-- THE PROBLEM --
Go through the records below and restate each one word for word.

-- INPUT --
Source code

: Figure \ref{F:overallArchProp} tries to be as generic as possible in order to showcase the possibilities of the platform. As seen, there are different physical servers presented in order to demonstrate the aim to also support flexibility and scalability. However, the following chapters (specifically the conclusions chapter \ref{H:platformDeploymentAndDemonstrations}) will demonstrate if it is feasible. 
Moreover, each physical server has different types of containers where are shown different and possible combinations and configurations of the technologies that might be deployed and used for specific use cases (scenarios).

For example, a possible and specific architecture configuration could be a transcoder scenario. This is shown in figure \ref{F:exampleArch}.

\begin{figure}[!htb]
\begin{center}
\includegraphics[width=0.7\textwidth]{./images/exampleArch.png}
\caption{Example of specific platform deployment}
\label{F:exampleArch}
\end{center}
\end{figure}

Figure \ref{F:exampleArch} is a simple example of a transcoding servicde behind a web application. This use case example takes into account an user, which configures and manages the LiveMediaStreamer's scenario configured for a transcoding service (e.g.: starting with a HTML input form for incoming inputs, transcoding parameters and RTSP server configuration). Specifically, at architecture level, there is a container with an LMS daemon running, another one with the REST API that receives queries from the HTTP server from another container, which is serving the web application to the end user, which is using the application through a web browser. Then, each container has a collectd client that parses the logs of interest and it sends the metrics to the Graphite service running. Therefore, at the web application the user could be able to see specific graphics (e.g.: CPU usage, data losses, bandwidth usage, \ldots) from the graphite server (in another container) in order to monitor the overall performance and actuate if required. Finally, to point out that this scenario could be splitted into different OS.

-- SOLUTION FOR THIS TASK --
Source code

: Figure \ref{F:overallArchProp} tries to be as generic as possible in order to showcase the possibilities of the platform. As seen, there are different physical servers presented in order to demonstrate the aim to also support flexibility and scalability. However, the following chapters (specifically the conclusions chapter \ref{H:platformDeploymentAndDemonstrations}) will demonstrate if it is feasible. 
Moreover, each physical server has different types of containers where are shown different and possible combinations and configurations of the technologies that might be deployed and used for specific use cases (scenarios).

For example, a possible and specific architecture configuration could be a transcoder scenario. This is shown in figure \ref{F:exampleArch}.

\begin{figure}[!htb]
\begin{center}
\includegraphics[width=0.7\textwidth]{./images/exampleArch.png}
\caption{Example of specific platform deployment}
\label{F:exampleArch}
\end{center}
\end{figure}

Figure \ref{F:exampleArch} is a simple example of a transcoding servicde behind a web application. This use case example takes into account an user, which configures and manages the LiveMediaStreamer's scenario configured for a transcoding service (e.g.: starting with a HTML input form for incoming inputs, transcoding parameters and RTSP server configuration). Specifically, at architecture level, there is a container with an LMS daemon running, another one with the REST API that receives queries from the HTTP server from another container, which is serving the web application to the end user, which is using the application through a web browser. Then, each container has a collectd client that parses the logs of interest and it sends the metrics to the Graphite service running. Therefore, at the web application the user could be able to see specific graphics (e.g.: CPU usage, data losses, bandwidth usage, \ldots) from the graphite server (in another container) in order to monitor the overall performance and actuate if required. Finally, to point out that this scenario could be splitted into different OS.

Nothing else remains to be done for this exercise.